Why Apple’s archnemesis might also be its friend
The iPhone maker has less to lose from EU antitrust chief Margrethe Vestager's probe into voice assistants than rivals Google and Amazon.
You would not describe the relationship between Tim Cook and Margrethe Vestager as chummy. The Apple Inc. chief executive officer once described the European Commission antitrust chief's move to seek 13 billion euros ($14.8 billion) in back taxes from the iPhone maker as “total political crap.” She's also investigating the App Store and Apple Pay.
But when it comes to voice assistants, there is scope for the two to forge an uneasy alliance.
Vestager announced on Thursday that Apple's Siri, Amazon.com Inc.'s Alexa and Google's Assistant were the focus of a new antitrust probe. The Danish politician seems concerned that having the most popular virtual assistant will give the companies power to extend their dominance into even more markets.
That's where Apple, on the whole, differs from the other two. For Amazon and Google, their robohelpers are a gateway to a bunch of other services: ordering shopping, food, transport and so on. What's more, if you don't opt out, they hoover up data to help build a picture of your interests and behavior and serve you ads. That's one reason why both firms are happy for other makers of smart speakers to embed Alexa or Google Assistant into their devices: They're more interested in the recurring revenue opportunity presented by owning the vocal interaction with the customer than they are in a slice of the hardware sales.
Apple's approach is different: Siri is a feature of its own devices. The company makes money when you spend $1,000 on a new iPhone, $300 on a HomePod or $400 on an Apple Watch, and if the availability of Siri helps convince you to do so, then Cook is happy. It is ultimately a hardware company, though it should be noted that Google pays Apple billions of dollars a year to be the iPhone's default search engine.
For sure, Apple has the opportunity to make some recurring revenue from its HomePod customers by encouraging them to subscribe to its music streaming service. And selling a cheaper version might bring more customers. (Bloomberg News has reported such a device is in the works.) That's why Google and Amazon are willing to sell the entry-level version of their speakers for less than it costs to make them.

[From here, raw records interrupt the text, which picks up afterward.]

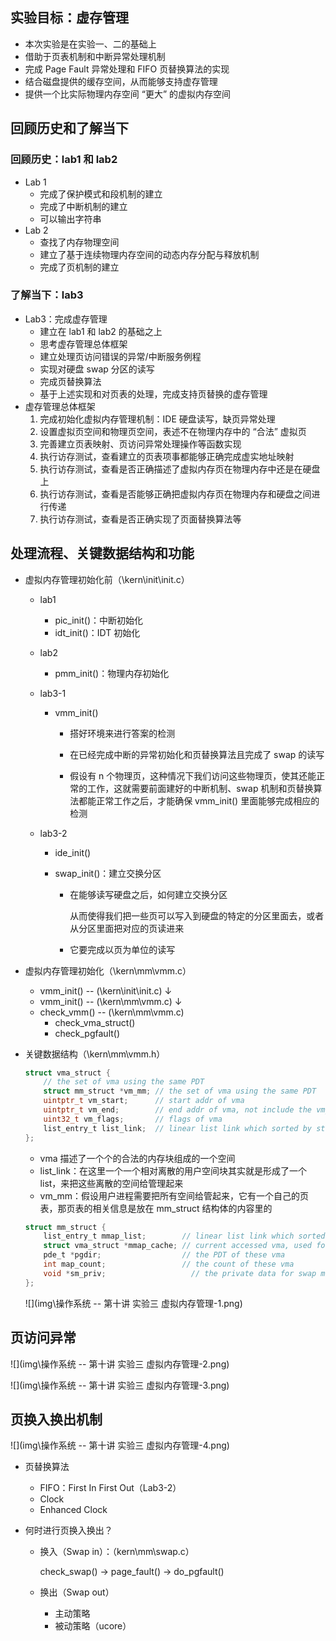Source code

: ## 实验目标：虚存管理

- 本次实验是在实验一、二的基础上
- 借助于页表机制和中断异常处理机制
- 完成 Page Fault 异常处理和 FIFO 页替换算法的实现
- 结合磁盘提供的缓存空间，从而能够支持虚存管理
- 提供一个比实际物理内存空间 “更大” 的虚拟内存空间

## 回顾历史和了解当下

### 回顾历史：lab1 和 lab2

- Lab 1
    - 完成了保护模式和段机制的建立
    - 完成了中断机制的建立
    - 可以输出字符串
- Lab 2
    - 查找了内存物理空间
    - 建立了基于连续物理内存空间的动态内存分配与释放机制
    - 完成了页机制的建立

### 了解当下：lab3

- Lab3：完成虚存管理
    - 建立在 lab1 和 lab2 的基础之上
    - 思考虚存管理总体框架
    - 建立处理页访问错误的异常/中断服务例程
    - 实现对硬盘 swap 分区的读写
    - 完成页替换算法
    - 基于上述实现和对页表的处理，完成支持页替换的虚存管理
- 虚存管理总体框架
    1. 完成初始化虚拟内存管理机制：IDE 硬盘读写，缺页异常处理
    2. 设置虚拟页空间和物理页空间，表述不在物理内存中的 “合法” 虚拟页
    3. 完善建立页表映射、页访问异常处理操作等函数实现
    4. 执行访存测试，查看建立的页表项事都能够正确完成虚实地址映射
    5. 执行访存测试，查看是否正确描述了虚拟内存页在物理内存中还是在硬盘上
    6. 执行访存测试，查看是否能够正确把虚拟内存页在物理内存和硬盘之间进行传递
    7. 执行访存测试，查看是否正确实现了页面替换算法等

## 处理流程、关键数据结构和功能

- 虚拟内存管理初始化前（\kern\init\init.c）

    - lab1

        - pic_init()：中断初始化
        - idt_init()：IDT 初始化

    - lab2

        - pmm_init()：物理内存初始化

    - lab3-1

        - vmm_init()

            - 搭好环境来进行答案的检测

            - 在已经完成中断的异常初始化和页替换算法且完成了 swap 的读写
            - 假设有 n 个物理页，这种情况下我们访问这些物理页，使其还能正常的工作，这就需要前面建好的中断机制、swap 机制和页替换算法都能正常工作之后，才能确保 vmm_init() 里面能够完成相应的检测

    - lab3-2

        - ide_init()

        - swap_init()：建立交换分区

            - 在能够读写硬盘之后，如何建立交换分区

                从而使得我们把一些页可以写入到硬盘的特定的分区里面去，或者从分区里面把对应的页读进来

            - 它要完成以页为单位的读写
    
- 虚拟内存管理初始化（\kern\mm\vmm.c）

    - vmm_init() -- (\kern\init\init.c) ↓
    - vmm_init() -- (\kern\mm\vmm.c) ↓
    - check_vmm() -- (\kern\mm\vmm.c) 
        - check_vma_struct()
        - check_pgfault()

- 关键数据结构（\kern\mm\vmm.h）

    ```c
    struct vma_struct {
        // the set of vma using the same PDT
        struct mm_struct *vm_mm; // the set of vma using the same PDT 
        uintptr_t vm_start;      // start addr of vma      
        uintptr_t vm_end;        // end addr of vma, not include the vm_end itself
        uint32_t vm_flags;       // flags of vma
        list_entry_t list_link;  // linear list link which sorted by start addr of vma
    };
    ```

    - vma 描述了一个个的合法的内存块组成的一个空间
    - list_link：在这里一个一个相对离散的用户空间块其实就是形成了一个 list，来把这些离散的空间给管理起来
    - vm_mm：假设用户进程需要把所有空间给管起来，它有一个自己的页表，那页表的相关信息是放在 mm_struct 结构体的内容里的

    ```c
    struct mm_struct {
        list_entry_t mmap_list;        // linear list link which sorted by start addr of vma
        struct vma_struct *mmap_cache; // current accessed vma, used for speed purpose
        pde_t *pgdir;                  // the PDT of these vma
        int map_count;                 // the count of these vma
        void *sm_priv;                   // the private data for swap manager
    };
    ```

    ![](img\操作系统 -- 第十讲 实验三 虚拟内存管理-1.png)

## 页访问异常

![](img\操作系统 -- 第十讲 实验三 虚拟内存管理-2.png)

![](img\操作系统 -- 第十讲 实验三 虚拟内存管理-3.png)

## 页换入换出机制

![](img\操作系统 -- 第十讲 实验三 虚拟内存管理-4.png)

- 页替换算法

    - FIFO：First In First Out（Lab3-2）
    - Clock
    - Enhanced Clock

- 何时进行页换入换出？

    - 换入（Swap in）：（kern\mm\swap.c）

        check_swap() → page_fault() → do_pgfault()

    - 换出（Swap out）

        - 主动策略
        - 被动策略（ucore）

But it doesn't make sense for the Cupertino, California-based firm to discount the HomePod too heavily, because it has fewer levers to generate incremental profit from the device than its tech rivals. Besides, Siri now supports Spotify Technologies SA's competing music streaming offering.

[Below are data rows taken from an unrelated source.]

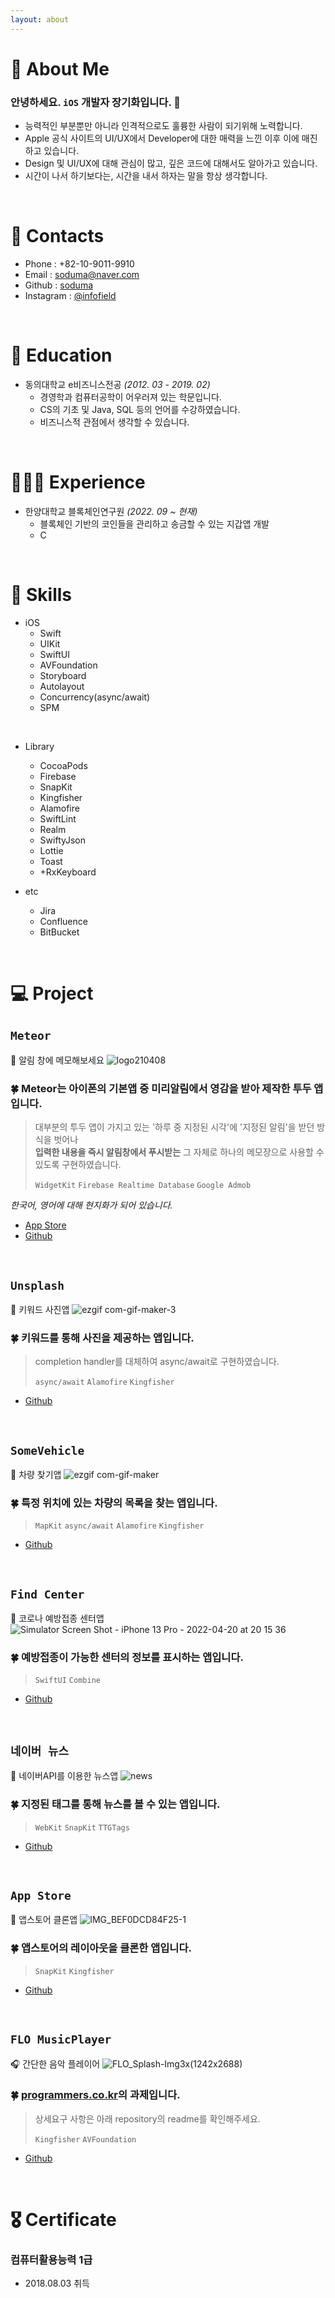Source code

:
 ```yaml
---
layout: about 
---
```


# 🧢 About Me
### 안녕하세요. `iOS` 개발자 장기화입니다. 🐤
- 능력적인 부분뿐만 아니라 인격적으로도 훌륭한 사람이 되기위해 노력합니다.
- Apple 공식 사이트의 UI/UX에서 Developer에 대한 매력을 느낀 이후 이에 매진하고 있습니다.
- Design 및 UI/UX에 대해 관심이 많고, 깊은 코드에 대해서도 알아가고 있습니다.
- 시간이 나서 하기보다는, 시간을 내서 하자는 말을 항상 생각합니다.

<br/>

# 🤙 Contacts
- Phone : +82-10-9011-9910
- Email : <soduma@naver.com>
- Github : [soduma](https://github.com/soduma)
- Instagram : [@infofield](https://instagram.com/infofield)

<br/>

# 📖 Education
- 동의대학교 e비즈니스전공 *(2012. 03 - 2019. 02)*
  - 경영학과 컴퓨터공학이 어우러져 있는 학문입니다.
  - CS의 기초 및 Java, SQL 등의 언어를 수강하였습니다.
  - 비즈니스적 관점에서 생각할 수 있습니다.

<br/>

# 🧑🏻‍💻 Experience
- 한양대학교 블록체인연구원 *(2022. 09 ~ 현재)*
  - 블록체인 기반의 코인들을 관리하고 송금할 수 있는 지갑앱 개발
  - C

<br/>

# 🍳 Skills
- iOS
  - Swift
  - UIKit
  - SwiftUI
  - AVFoundation
  - Storyboard
  - Autolayout
  - Concurrency(async/await)
  - SPM
  
<br/>

- Library
  - CocoaPods
  - Firebase
  - SnapKit
  - Kingfisher
  - Alamofire
  - SwiftLint
  - Realm
  - SwiftyJson
  - Lottie
  - Toast
  - +RxKeyboard
  
- etc
  - Jira
  - Confluence
  - BitBucket

<br/>

# 💻 Project

## `Meteor`
📕 알림 창에 메모해보세요
![logo210408](https://user-images.githubusercontent.com/69476598/119452474-6053f080-bd71-11eb-840c-fbfa2998a811.png)

### 🍀 Meteor는 아이폰의 기본앱 중 미리알림에서 영감을 받아 제작한 투두 앱입니다.
>대부분의 투두 앱이 가지고 있는 '하루 중 지정된 시각'에 '지정된 알림'을 받던 방식을 벗어나   
>**입력한 내용을 즉시 알림창에서 푸시받는** 그 자체로 하나의 메모장으로 사용할 수 있도록 구현하였습니다.
>
>`WidgetKit`
>`Firebase Realtime Database`
>`Google Admob`

*한국어, 영어에 대해 현지화가 되어 있습니다.*
- [App Store](https://apps.apple.com/kr/app/meteor/id1562989730)
- [Github](https://github.com/soduma/Meteor)

<br/>

## `Unsplash`
🌄 키워드 사진앱
![ezgif com-gif-maker-3](https://user-images.githubusercontent.com/69476598/158305091-296e74b5-c94b-4f5a-9db6-312bcdbb6dbb.gif)

### 🍀 키워드를 통해 사진을 제공하는 앱입니다.
>completion handler를 대체하여 async/await로 구현하였습니다.
>
>`async/await`
>`Alamofire`
>`Kingfisher`

- [Github](https://github.com/soduma/Unsplash)

<br/>

## `SomeVehicle`
🚐 차량 찾기앱
![ezgif com-gif-maker](https://user-images.githubusercontent.com/69476598/180669547-ce97ff77-b099-461a-809d-6a8e70949f5e.gif)

### 🍀 특정 위치에 있는 차량의 목록을 찾는 앱입니다.
>
>`MapKit`
>`async/await`
>`Alamofire`
>`Kingfisher`

- [Github](https://github.com/soduma/SomeVehicle)

<br/>

## `Find Center`
💉 코로나 예방접종 센터앱
![Simulator Screen Shot - iPhone 13 Pro - 2022-04-20 at 20 15 36](https://user-images.githubusercontent.com/69476598/164219214-c4d3dedb-1a0f-4e53-83a1-e3c62421dd7b.png)

### 🍀 예방접종이 가능한 센터의 정보를 표시하는 앱입니다.
>
>`SwiftUI`
>`Combine`

- [Github](https://github.com/soduma/FindCoronaCenter123)

<br/>

## `네이버 뉴스`
📰 네이버API를 이용한 뉴스앱
![news](https://user-images.githubusercontent.com/69476598/153351945-902b47b6-8cea-48fc-9b9f-d52b1c9f5523.png)

### 🍀 지정된 태그를 통해 뉴스를 볼 수 있는 앱입니다.
>
>`WebKit`
>`SnapKit`
>`TTGTags`

- [Github](https://github.com/soduma/News_MVP123)

<br/>

## `App Store`
📲 앱스토어 클론앱
![IMG_BEF0DCD84F25-1](https://user-images.githubusercontent.com/69476598/146875466-76738f5e-b6fe-449f-a35f-e9475d353ec0.jpeg)

### 🍀 앱스토어의 레이아웃을 클론한 앱입니다.
>
>`SnapKit`
>`Kingfisher`

- [Github](https://github.com/soduma/AppStore123)

<br/>

## `FLO MusicPlayer`
🎧 간단한 음악 플레이어
![FLO_Splash-Img3x(1242x2688)](https://user-images.githubusercontent.com/69476598/123757220-b67bfc80-d8f8-11eb-855b-7fd5abf16c09.png) 

### 🍀 [programmers.co.kr](https://programmers.co.kr/skill_check_assignments)의 과제입니다.
>상세요구 사항은 아래 repository의 readme를 확인해주세요.
>
>`Kingfisher`
>`AVFoundation`

- [Github](https://github.com/soduma/FLO_iOS)

<br/>

# 🎖 Certificate
### 컴퓨터활용능력 1급
- 2018.08.03 취득

<br/>

<!--[![Hits](https://hits.seeyoufarm.com/api/count/incr/badge.svg?url=https%3A%2F%2Fgithub.com%2Fsoduma%2Fsoduma.github.io&count_bg=%23DD116B&title_bg=%23000000&icon=mailchimp.svg&icon_color=%23FAFF00&title=hits&edge_flat=false)](https://hits.seeyoufarm.com)-->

It's too early to know exactly what aspect of voice assistants and the internet of things will be the focus of the EU probe. But regulators have in the past been slow to react to changing market dynamics.
Back in 2018, the EU fined Google a record 4.3 billion euros for the way it strong-armed smartphone-makers into making its search engine and web browser the default option for devices using its Android operating system. By the time the fine hit, seven years after the practice started, Google was already the dominant provider of mobile operating systems, which in turn allowed it become the biggest player in mobile advertising.

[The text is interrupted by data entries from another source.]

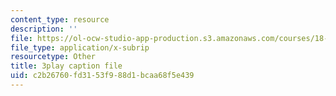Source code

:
 ```yaml
---
content_type: resource
description: ''
file: https://ol-ocw-studio-app-production.s3.amazonaws.com/courses/18-404j-theory-of-computation-fall-2020/c2b26760fd3153f988d1bcaa68f5e439_3PzuSPQPEU4.vtt
file_type: application/x-subrip
resourcetype: Other
title: 3play caption file
uid: c2b26760-fd31-53f9-88d1-bcaa68f5e439
---
```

The voice assistant push seems to be an effort to ensure there's no repeat of such mistakes. That would align with Apple's goals, not least because user privacy has become a pillar of Cook's pitch to users. But if he can make it harder for Google and Amazon to justify selling their rival hardware at an upfront loss, then the prospects for his business also become rosier. When it comes to voice assistants, Vestager is his enemy's enemy. That might make her his friend.